Why do you think nothing concrete and lasting happened out of the 60s? Lots of people have been saying this lately, and I can’t help feeling that the changes were so profound and total that no one remembers that there were changes! The 50s, my friends, happened in a different country than this one. We did not get everything we wanted, no. The world is not perfect now, and is that why some of us think we accomplished nothing?
Consider: in the 60s, the Civil Rights movement brought about the end of segregation and a raft of anti-discrimination laws, culminating in the Johnson administration’s Civil Rights Act, one of the most far-reaching pieces of law ever enacted. Local governments also produced laws against discrimination in housing, jobs, schooling. Even leisure activities — I remember a time when non-whites couldn’t enter most restaurants, go to Disneyland, or use the same beaches as whites. Mixed race couples were harassed everywhere they went unless they lived in Hawai’i. I could go on, but you get the picture.
Then there’s the Women’s Movement, which had its roots in the 60s though it flowered in the early 70s. Equal pay for equal work — I remember when “Help Wanted” ads came in two columns, male and female. The female jobs always paid less: waitresses less than waiters, secretaries less than administrative assistants, on and on. Women had no control over their own bodies — contraception depended on a man’s willingness to use a condom, and most weren’t willing. No legal abortion. Doctors who paid little attention to female complaints but lots to male illnesses. Natural childbirth wasn’t an option, and women were kept from breastfeeding even if they wanted to. And so on.
Consider the “social issues”. Women who had an illegimate child were horribly stigmatized, and the child suffered. Living with someone you weren’t married to was out of the question. Misogynistic and racial slurs were considered an integral part of humor. Sex was a tabu subject. Consider the food — filled with chemicals, stripped of flavor. And then there’s fashion — women like sheep bought what was “in” every year. Wearing homemade or second-clothes was considered faintly shameful in the 50s. Wearing jeans was definitely a sign of shameful poverty, or worse, rebellion. Every social occasion and job had one right way to dress, and that was that.

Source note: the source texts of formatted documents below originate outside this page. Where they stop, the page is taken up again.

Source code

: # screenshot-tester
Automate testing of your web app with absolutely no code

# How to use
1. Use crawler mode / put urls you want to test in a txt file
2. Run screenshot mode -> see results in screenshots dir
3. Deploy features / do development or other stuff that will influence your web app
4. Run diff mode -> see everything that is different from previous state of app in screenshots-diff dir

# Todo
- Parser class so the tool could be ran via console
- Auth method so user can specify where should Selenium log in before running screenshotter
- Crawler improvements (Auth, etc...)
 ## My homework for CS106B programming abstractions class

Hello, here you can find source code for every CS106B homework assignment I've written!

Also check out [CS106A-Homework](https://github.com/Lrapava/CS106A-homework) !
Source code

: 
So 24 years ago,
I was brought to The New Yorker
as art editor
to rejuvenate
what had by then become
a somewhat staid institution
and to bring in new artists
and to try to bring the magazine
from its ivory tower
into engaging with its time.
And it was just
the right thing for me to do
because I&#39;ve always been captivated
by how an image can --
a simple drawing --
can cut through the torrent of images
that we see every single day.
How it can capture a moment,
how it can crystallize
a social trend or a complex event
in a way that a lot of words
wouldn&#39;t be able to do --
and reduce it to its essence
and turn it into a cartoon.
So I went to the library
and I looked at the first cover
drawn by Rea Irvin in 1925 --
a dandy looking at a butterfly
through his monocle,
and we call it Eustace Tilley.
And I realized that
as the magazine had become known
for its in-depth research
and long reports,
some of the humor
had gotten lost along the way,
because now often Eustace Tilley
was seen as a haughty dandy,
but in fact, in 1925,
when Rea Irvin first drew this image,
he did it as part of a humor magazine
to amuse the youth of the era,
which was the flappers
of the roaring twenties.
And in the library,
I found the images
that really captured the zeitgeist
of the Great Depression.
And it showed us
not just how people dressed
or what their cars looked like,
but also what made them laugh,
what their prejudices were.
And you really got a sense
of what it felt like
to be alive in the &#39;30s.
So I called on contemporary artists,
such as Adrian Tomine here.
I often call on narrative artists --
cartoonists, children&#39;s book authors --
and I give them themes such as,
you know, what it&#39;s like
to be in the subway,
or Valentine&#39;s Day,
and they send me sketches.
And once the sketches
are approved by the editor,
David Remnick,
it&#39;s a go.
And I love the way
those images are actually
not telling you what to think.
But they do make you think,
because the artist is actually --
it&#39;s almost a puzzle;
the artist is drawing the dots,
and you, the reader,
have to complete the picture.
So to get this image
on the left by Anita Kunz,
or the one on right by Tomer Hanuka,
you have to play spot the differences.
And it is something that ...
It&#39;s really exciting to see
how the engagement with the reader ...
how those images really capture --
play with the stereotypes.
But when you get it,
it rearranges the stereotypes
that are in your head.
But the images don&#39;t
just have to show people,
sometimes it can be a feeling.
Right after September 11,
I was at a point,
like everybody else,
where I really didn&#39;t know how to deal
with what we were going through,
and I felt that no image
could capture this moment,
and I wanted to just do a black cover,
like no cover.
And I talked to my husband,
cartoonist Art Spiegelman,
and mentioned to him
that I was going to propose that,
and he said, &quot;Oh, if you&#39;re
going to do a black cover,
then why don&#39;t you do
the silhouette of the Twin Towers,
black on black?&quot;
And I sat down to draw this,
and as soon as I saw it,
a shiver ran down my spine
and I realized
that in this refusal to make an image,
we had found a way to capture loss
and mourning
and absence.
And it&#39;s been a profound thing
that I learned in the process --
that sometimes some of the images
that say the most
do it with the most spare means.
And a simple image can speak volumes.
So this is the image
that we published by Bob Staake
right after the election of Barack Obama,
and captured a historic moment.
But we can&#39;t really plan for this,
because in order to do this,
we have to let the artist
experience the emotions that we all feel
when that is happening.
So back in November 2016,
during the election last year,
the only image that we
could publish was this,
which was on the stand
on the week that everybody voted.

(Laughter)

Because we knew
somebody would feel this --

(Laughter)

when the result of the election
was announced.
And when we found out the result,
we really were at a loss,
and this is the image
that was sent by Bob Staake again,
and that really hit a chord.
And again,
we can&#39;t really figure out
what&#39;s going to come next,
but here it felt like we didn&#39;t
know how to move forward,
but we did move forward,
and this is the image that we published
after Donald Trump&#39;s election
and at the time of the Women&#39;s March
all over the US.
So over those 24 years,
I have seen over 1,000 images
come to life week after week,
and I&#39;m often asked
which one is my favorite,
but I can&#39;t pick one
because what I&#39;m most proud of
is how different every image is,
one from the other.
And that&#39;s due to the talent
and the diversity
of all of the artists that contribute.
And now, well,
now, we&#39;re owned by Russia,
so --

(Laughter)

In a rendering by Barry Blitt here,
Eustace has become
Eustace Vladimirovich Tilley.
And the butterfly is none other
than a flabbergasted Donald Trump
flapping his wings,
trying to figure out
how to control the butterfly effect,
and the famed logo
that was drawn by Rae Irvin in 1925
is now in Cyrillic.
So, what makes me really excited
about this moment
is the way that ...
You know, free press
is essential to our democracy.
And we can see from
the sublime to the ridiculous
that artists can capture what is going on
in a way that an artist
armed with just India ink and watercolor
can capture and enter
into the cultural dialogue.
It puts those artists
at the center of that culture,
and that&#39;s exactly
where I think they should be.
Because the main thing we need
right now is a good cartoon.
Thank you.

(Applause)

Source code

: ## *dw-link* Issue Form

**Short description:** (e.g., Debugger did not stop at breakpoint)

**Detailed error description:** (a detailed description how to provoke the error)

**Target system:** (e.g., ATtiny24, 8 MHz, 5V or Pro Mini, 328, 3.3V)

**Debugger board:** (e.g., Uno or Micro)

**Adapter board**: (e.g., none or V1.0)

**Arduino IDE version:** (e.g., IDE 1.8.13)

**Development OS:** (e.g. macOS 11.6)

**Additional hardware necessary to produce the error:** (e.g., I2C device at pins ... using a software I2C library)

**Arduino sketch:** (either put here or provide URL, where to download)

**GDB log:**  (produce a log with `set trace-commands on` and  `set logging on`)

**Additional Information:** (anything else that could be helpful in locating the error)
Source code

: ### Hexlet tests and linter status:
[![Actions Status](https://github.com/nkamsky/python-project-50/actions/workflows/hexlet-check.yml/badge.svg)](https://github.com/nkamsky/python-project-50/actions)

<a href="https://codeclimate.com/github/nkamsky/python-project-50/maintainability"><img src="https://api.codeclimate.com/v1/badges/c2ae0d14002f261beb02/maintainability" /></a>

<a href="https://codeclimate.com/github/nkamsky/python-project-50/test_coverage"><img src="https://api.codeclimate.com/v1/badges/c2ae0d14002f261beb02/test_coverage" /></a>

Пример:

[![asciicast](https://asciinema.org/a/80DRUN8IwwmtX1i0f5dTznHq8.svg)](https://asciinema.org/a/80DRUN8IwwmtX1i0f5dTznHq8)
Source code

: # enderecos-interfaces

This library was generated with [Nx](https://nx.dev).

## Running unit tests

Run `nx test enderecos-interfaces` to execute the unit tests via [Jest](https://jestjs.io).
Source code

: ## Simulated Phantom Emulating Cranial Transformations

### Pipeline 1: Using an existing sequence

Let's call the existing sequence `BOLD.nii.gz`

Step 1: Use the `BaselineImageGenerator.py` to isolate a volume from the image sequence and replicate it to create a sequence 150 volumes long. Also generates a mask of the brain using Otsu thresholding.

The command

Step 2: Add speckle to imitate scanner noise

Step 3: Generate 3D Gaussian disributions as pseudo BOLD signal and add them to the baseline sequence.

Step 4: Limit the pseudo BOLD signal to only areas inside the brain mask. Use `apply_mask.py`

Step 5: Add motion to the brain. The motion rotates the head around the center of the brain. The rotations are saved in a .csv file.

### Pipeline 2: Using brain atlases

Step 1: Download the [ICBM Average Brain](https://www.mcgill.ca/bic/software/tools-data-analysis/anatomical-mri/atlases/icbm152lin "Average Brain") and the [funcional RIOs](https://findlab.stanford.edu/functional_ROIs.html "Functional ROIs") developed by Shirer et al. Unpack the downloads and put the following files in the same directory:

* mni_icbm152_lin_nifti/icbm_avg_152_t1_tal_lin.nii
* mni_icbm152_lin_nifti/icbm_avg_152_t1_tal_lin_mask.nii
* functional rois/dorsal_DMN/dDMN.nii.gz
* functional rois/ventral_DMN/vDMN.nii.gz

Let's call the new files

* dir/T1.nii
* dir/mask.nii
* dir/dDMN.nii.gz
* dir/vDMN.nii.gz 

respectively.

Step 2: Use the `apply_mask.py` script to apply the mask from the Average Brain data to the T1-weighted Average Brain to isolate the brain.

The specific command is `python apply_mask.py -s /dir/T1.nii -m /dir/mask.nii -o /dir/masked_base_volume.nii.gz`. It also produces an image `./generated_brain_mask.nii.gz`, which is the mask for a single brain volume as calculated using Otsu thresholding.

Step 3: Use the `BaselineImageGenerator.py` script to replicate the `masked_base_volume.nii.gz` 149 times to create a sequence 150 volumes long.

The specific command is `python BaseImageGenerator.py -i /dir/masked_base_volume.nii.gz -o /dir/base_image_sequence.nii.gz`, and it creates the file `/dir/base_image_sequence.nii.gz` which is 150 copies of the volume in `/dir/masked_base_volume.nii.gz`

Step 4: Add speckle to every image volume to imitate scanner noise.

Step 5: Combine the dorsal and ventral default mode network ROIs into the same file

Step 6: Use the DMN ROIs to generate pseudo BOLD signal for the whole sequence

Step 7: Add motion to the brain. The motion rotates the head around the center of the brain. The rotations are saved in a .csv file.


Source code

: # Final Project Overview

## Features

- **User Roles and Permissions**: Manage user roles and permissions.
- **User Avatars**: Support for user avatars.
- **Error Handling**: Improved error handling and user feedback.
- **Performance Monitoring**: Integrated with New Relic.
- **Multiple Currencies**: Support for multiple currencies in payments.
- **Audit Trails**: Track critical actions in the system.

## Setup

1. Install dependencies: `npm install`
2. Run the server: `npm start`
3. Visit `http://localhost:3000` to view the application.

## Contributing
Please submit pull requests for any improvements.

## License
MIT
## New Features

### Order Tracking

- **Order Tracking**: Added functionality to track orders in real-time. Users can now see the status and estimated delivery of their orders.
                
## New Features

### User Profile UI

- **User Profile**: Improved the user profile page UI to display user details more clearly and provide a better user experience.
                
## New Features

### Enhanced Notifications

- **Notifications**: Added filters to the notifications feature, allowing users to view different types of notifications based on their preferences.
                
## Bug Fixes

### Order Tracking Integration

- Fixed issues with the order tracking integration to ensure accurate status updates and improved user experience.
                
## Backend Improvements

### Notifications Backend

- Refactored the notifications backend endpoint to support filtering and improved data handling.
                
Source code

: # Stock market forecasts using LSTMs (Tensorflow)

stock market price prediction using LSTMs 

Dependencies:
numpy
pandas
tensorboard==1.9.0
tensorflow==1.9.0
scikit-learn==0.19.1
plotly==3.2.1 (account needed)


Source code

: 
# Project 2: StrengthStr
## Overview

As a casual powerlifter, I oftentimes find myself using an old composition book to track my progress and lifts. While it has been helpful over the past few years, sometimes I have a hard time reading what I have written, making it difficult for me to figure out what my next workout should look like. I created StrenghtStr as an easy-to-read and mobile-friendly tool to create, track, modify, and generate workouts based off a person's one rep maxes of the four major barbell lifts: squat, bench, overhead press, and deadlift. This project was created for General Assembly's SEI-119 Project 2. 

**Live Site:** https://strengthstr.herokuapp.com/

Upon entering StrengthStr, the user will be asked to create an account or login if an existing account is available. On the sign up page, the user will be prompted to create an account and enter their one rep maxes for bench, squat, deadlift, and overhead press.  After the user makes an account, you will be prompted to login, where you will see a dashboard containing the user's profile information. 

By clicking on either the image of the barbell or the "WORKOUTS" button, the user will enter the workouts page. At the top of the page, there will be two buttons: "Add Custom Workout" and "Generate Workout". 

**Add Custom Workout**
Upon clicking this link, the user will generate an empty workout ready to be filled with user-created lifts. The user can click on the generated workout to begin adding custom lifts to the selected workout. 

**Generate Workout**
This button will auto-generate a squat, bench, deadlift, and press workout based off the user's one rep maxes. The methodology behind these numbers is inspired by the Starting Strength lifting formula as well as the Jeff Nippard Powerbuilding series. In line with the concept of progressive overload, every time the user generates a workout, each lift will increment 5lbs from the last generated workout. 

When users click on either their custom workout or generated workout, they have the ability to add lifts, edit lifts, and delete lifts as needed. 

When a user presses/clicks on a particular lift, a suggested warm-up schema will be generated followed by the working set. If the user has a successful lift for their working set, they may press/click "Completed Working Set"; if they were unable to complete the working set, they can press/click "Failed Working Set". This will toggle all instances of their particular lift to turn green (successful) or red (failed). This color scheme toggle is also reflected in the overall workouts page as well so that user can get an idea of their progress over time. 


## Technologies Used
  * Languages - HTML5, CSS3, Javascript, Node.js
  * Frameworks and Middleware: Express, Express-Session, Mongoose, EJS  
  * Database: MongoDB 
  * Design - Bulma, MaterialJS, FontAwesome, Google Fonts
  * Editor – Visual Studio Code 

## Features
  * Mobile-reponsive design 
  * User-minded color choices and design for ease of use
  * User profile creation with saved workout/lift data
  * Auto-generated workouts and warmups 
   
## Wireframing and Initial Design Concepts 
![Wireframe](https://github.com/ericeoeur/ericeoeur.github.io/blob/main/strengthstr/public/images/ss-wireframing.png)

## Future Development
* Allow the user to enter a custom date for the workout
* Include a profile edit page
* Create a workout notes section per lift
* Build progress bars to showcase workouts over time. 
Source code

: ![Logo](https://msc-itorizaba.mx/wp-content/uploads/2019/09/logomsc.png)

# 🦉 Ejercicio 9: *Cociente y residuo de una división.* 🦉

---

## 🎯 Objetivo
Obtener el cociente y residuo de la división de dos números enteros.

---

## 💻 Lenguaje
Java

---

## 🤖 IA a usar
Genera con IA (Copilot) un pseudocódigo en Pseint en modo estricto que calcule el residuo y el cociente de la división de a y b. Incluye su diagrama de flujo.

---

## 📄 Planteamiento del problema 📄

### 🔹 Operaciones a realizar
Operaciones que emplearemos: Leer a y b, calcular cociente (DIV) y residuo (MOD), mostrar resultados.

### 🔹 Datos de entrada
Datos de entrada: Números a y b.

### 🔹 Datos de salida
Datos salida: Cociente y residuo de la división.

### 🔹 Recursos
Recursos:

More importantly, we have the question of arguing with authority, with daring to question authority, whether that authority was a doctor, a cop, or a president. The Bushies are finding out to their horror that a great many people now see dissent as the American Way. That wasn’t the case in the 50s, not on your life. It’s a direct result of the huge numbers of people who turned out to protest in the 60s. At first the media tried to slight the rallies and the marches, but by the end TV news showed streets filled with people from all walks of life, marching to end the war or to give people of color access to all of American life, not just the servant classes.
No one questioned inventions like nuclear power plants, even. The environmental movement in this country dates to the 60s.
Whoops, I nearly forgot Gay Liberation. Probably I’ve forgotten other social causes, too.
No, the world’s not perfect. Not all the changes we wanted came about. Thanks to the damned Fundies of all religions, we’ve lost some ground — but we’re beginning to turn that around, too. But to say nothing lasting came out of the 60s?!? Try to remember what life was like in the 50s. That’s all I can say to that. It’s the power structures that are trying to pretend that the change wasn’t lasting, so they can convince people that protests and the like are futile now.
But they lie. I’m glad to see that many young people aren’t buying it.